Merged reports are stored inside midscene_run/report by default. Override the directory with MIDSCENE_RUN_DIR when running in CI.

FAQ

Why can't I control the device even though I've connected it?

A common error is:

Error:
Exception occurred while executing 'tap':
java.lang.SecurityException: Injecting input events requires the caller (or the source of the instrumentation, if any) to have the INJECT_EVENTS permission.

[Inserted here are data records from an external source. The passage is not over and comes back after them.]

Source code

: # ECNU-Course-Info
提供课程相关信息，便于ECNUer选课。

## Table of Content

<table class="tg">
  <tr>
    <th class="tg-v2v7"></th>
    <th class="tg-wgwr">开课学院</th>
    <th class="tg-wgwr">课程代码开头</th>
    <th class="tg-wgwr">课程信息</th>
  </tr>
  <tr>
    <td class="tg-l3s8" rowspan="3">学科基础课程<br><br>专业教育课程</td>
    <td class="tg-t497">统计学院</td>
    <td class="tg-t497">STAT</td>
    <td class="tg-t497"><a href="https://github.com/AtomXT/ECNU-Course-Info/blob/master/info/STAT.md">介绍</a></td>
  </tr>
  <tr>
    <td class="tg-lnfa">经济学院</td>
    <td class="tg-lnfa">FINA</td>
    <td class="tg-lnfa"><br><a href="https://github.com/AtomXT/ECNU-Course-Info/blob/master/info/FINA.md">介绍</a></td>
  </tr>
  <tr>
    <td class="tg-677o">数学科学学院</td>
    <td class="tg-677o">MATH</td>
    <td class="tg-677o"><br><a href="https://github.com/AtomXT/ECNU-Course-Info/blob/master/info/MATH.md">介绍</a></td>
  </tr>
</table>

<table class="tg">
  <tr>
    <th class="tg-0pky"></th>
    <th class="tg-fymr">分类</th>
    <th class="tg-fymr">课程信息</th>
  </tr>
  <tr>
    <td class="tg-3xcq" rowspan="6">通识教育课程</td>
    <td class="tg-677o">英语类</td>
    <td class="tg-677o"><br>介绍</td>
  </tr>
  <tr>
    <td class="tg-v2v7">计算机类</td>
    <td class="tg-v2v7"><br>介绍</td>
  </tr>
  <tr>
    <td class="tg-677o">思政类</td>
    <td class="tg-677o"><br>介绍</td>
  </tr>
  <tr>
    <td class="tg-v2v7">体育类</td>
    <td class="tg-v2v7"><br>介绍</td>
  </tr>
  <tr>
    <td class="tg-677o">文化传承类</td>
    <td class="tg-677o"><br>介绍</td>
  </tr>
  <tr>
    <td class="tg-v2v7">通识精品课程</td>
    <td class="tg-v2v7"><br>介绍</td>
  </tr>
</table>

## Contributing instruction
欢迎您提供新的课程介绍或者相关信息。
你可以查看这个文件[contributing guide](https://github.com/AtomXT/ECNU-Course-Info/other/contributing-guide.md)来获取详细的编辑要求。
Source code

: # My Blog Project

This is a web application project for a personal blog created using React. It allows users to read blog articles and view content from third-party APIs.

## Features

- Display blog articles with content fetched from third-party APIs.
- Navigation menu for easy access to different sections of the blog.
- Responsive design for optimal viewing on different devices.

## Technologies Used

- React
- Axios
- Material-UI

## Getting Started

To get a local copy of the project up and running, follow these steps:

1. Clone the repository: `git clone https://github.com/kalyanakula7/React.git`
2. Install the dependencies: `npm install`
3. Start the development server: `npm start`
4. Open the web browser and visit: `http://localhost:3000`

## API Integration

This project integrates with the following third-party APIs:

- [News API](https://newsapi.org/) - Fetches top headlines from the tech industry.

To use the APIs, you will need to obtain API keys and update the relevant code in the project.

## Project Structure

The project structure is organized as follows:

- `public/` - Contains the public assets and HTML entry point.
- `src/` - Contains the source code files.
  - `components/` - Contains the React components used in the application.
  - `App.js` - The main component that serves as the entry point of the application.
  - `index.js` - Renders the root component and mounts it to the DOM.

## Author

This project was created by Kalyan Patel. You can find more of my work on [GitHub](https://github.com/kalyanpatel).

Make sure USB debugging is enabled and the device is unlocked in developer options.

android usb debug

Text input is cleared or lost after typing

After entering text, Midscene automatically dismisses the keyboard. The default behavior sends an ESC key event. However, some input fields (especially those inside WebView) listen for the ESC key event, which can cause side effects such as:

  • Clearing the text just entered
  • Closing the popup/modal containing the input field
  • Navigating away from the current page

You can try the following solutions in order of priority:

Option 1: Use the BACK key (Android back button) to dismiss the keyboard

Set keyboardDismissStrategy to 'back-first' to use the Android BACK key instead of ESC to dismiss the keyboard:

const device = new AndroidDevice('device-id', {
  keyboardDismissStrategy: 'back-first',
});

Option 2: Disable auto keyboard dismiss

If your input field also listens for the BACK key, you can disable auto keyboard dismiss entirely and let the AI Agent or subsequent actions manage the keyboard state:

const device = new AndroidDevice('device-id', {
  autoDismissKeyboard: false,
});

With auto dismiss disabled, the keyboard will remain visible and may cover a large portion of the screen. You can work around this by:

  • Using aiAct to manually dismiss the keyboard, e.g. await agent.aiAct('tap the collapse button on the keyboard')
  • Installing and switching to ADBKeyBoard — a minimal virtual keyboard that takes up very little screen space, so it barely affects screen interactions even when visible

English text is rewritten by the Android keyboard

If the report shows the correct input parameter, but the app receives different text, missing text, or Chinese/pinyin candidates, the active Android input method may be rewriting the text. This can happen when pure ASCII text goes through the native adb input text path while a Chinese keyboard or autocorrect keyboard is active.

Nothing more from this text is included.